*Required work*: Could you retype all of the records exactly, leaving out every picture?

══ Exercise materials

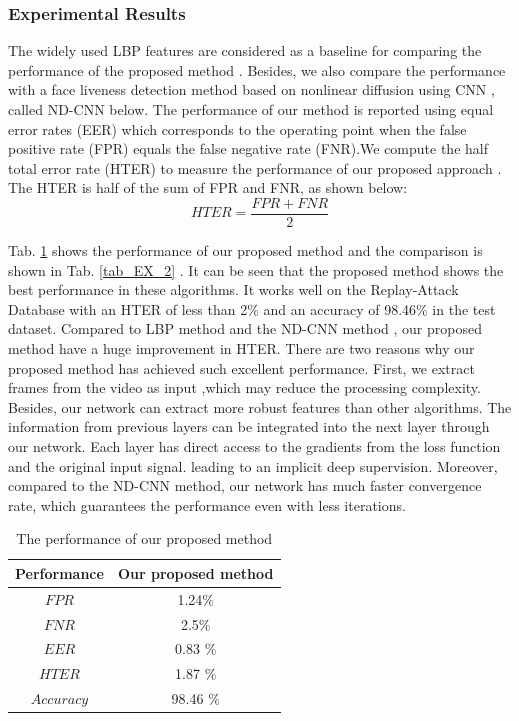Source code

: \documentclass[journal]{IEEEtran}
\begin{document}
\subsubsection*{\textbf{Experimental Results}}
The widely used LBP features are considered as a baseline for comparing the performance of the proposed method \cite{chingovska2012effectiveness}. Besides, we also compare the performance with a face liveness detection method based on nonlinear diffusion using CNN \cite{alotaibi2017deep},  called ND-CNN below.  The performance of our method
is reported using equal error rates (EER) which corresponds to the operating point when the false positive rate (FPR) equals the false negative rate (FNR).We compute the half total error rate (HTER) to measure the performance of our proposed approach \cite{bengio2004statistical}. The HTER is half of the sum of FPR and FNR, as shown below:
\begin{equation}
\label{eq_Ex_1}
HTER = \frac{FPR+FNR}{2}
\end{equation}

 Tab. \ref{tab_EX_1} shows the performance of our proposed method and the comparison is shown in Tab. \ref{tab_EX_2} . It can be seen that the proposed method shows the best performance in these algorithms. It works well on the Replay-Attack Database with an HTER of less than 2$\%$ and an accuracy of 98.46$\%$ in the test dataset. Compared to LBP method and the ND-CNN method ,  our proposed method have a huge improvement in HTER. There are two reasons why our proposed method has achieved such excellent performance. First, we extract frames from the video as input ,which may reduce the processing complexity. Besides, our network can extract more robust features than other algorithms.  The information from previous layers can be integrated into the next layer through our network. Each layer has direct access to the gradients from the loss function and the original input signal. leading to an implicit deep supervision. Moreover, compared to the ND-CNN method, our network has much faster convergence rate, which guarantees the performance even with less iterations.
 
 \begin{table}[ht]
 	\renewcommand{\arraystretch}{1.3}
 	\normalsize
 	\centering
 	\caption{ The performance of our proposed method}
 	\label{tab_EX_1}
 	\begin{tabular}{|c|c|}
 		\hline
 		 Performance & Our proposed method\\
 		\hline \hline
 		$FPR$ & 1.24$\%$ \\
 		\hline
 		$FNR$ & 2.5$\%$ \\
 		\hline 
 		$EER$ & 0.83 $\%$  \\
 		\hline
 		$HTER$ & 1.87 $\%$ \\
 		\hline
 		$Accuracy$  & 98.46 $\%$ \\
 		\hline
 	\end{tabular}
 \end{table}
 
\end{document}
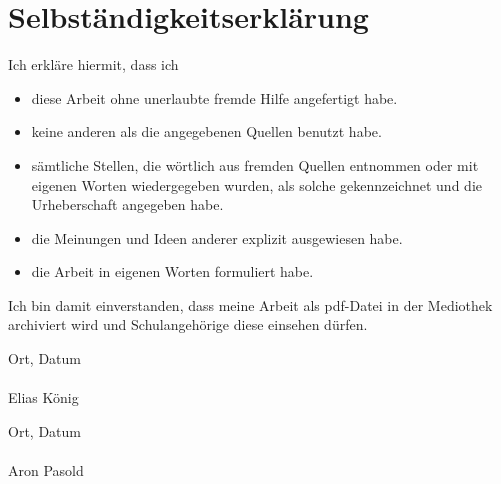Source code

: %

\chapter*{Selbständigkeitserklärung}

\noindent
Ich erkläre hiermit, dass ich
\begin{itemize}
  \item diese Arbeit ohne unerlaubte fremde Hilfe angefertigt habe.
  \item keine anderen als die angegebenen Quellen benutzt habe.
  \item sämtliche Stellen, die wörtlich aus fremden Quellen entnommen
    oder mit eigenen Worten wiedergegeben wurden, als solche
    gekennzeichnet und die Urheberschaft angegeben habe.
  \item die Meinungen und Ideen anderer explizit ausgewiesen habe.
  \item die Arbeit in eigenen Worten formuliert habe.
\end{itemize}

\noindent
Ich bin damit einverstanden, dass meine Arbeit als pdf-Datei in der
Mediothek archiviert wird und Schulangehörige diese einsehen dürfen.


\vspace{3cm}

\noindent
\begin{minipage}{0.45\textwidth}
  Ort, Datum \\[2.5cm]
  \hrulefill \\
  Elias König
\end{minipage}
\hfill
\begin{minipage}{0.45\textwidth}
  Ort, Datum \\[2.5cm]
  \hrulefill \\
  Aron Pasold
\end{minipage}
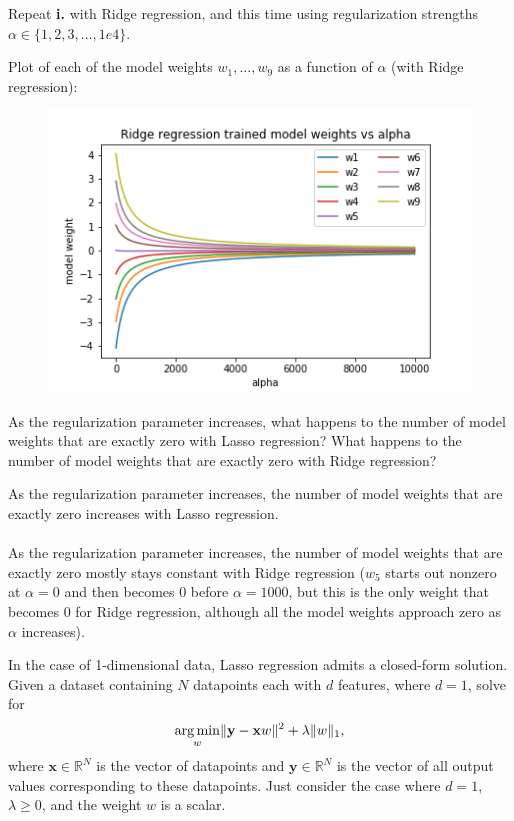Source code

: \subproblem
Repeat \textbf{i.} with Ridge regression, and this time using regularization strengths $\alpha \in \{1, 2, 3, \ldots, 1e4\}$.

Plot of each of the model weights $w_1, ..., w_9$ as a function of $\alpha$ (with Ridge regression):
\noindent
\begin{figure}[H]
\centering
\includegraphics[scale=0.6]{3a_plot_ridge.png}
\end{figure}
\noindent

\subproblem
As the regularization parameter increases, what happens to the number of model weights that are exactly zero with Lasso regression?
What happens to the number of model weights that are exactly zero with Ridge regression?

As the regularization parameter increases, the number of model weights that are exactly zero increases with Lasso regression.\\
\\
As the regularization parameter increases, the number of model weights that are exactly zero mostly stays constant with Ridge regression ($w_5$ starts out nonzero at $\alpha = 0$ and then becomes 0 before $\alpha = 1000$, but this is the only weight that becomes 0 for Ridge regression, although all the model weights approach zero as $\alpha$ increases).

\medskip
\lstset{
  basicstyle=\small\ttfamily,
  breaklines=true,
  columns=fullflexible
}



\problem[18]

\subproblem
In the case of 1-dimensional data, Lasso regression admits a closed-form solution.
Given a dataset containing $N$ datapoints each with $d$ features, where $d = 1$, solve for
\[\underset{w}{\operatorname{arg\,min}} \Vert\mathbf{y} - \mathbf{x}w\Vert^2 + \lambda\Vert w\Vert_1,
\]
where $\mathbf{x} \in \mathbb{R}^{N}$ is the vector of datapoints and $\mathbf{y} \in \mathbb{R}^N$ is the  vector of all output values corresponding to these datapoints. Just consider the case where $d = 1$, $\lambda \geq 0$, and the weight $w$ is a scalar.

════

*Exercise output*:
Source code

: \documentclass[journal]{IEEEtran}
\begin{document}
\subsubsection*{\textbf{Experimental Results}}
The widely used LBP features are considered as a baseline for comparing the performance of the proposed method \cite{chingovska2012effectiveness}. Besides, we also compare the performance with a face liveness detection method based on nonlinear diffusion using CNN \cite{alotaibi2017deep},  called ND-CNN below.  The performance of our method
is reported using equal error rates (EER) which corresponds to the operating point when the false positive rate (FPR) equals the false negative rate (FNR).We compute the half total error rate (HTER) to measure the performance of our proposed approach \cite{bengio2004statistical}. The HTER is half of the sum of FPR and FNR, as shown below:
\begin{equation}
\label{eq_Ex_1}
HTER = \frac{FPR+FNR}{2}
\end{equation}

 Tab. \ref{tab_EX_1} shows the performance of our proposed method and the comparison is shown in Tab. \ref{tab_EX_2} . It can be seen that the proposed method shows the best performance in these algorithms. It works well on the Replay-Attack Database with an HTER of less than 2$\%$ and an accuracy of 98.46$\%$ in the test dataset. Compared to LBP method and the ND-CNN method ,  our proposed method have a huge improvement in HTER. There are two reasons why our proposed method has achieved such excellent performance. First, we extract frames from the video as input ,which may reduce the processing complexity. Besides, our network can extract more robust features than other algorithms.  The information from previous layers can be integrated into the next layer through our network. Each layer has direct access to the gradients from the loss function and the original input signal. leading to an implicit deep supervision. Moreover, compared to the ND-CNN method, our network has much faster convergence rate, which guarantees the performance even with less iterations.
 
 \begin{table}[ht]
 	\renewcommand{\arraystretch}{1.3}
 	\normalsize
 	\centering
 	\caption{ The performance of our proposed method}
 	\label{tab_EX_1}
 	\begin{tabular}{|c|c|}
 		\hline
 		 Performance & Our proposed method\\
 		\hline \hline
 		$FPR$ & 1.24$\%$ \\
 		\hline
 		$FNR$ & 2.5$\%$ \\
 		\hline 
 		$EER$ & 0.83 $\%$  \\
 		\hline
 		$HTER$ & 1.87 $\%$ \\
 		\hline
 		$Accuracy$  & 98.46 $\%$ \\
 		\hline
 	\end{tabular}
 \end{table}
 
\end{document}
Source code

: %

\chapter*{Selbständigkeitserklärung}

\noindent
Ich erkläre hiermit, dass ich
\begin{itemize}
  \item diese Arbeit ohne unerlaubte fremde Hilfe angefertigt habe.
  \item keine anderen als die angegebenen Quellen benutzt habe.
  \item sämtliche Stellen, die wörtlich aus fremden Quellen entnommen
    oder mit eigenen Worten wiedergegeben wurden, als solche
    gekennzeichnet und die Urheberschaft angegeben habe.
  \item die Meinungen und Ideen anderer explizit ausgewiesen habe.
  \item die Arbeit in eigenen Worten formuliert habe.
\end{itemize}

\noindent
Ich bin damit einverstanden, dass meine Arbeit als pdf-Datei in der
Mediothek archiviert wird und Schulangehörige diese einsehen dürfen.


\vspace{3cm}

\noindent
\begin{minipage}{0.45\textwidth}
  Ort, Datum \\[2.5cm]
  \hrulefill \\
  Elias König
\end{minipage}
\hfill
\begin{minipage}{0.45\textwidth}
  Ort, Datum \\[2.5cm]
  \hrulefill \\
  Aron Pasold
\end{minipage}
Source code

: \subproblem
Repeat \textbf{i.} with Ridge regression, and this time using regularization strengths $\alpha \in \{1, 2, 3, \ldots, 1e4\}$.

Plot of each of the model weights $w_1, ..., w_9$ as a function of $\alpha$ (with Ridge regression):
\noindent
\begin{figure}[H]
\centering
\includegraphics[scale=0.6]{3a_plot_ridge.png}
\end{figure}
\noindent

\subproblem
As the regularization parameter increases, what happens to the number of model weights that are exactly zero with Lasso regression?
What happens to the number of model weights that are exactly zero with Ridge regression?

As the regularization parameter increases, the number of model weights that are exactly zero increases with Lasso regression.\\
\\
As the regularization parameter increases, the number of model weights that are exactly zero mostly stays constant with Ridge regression ($w_5$ starts out nonzero at $\alpha = 0$ and then becomes 0 before $\alpha = 1000$, but this is the only weight that becomes 0 for Ridge regression, although all the model weights approach zero as $\alpha$ increases).

\medskip
\lstset{
  basicstyle=\small\ttfamily,
  breaklines=true,
  columns=fullflexible
}



\problem[18]

\subproblem
In the case of 1-dimensional data, Lasso regression admits a closed-form solution.
Given a dataset containing $N$ datapoints each with $d$ features, where $d = 1$, solve for
\[\underset{w}{\operatorname{arg\,min}} \Vert\mathbf{y} - \mathbf{x}w\Vert^2 + \lambda\Vert w\Vert_1,
\]
where $\mathbf{x} \in \mathbb{R}^{N}$ is the vector of datapoints and $\mathbf{y} \in \mathbb{R}^N$ is the  vector of all output values corresponding to these datapoints. Just consider the case where $d = 1$, $\lambda \geq 0$, and the weight $w$ is a scalar.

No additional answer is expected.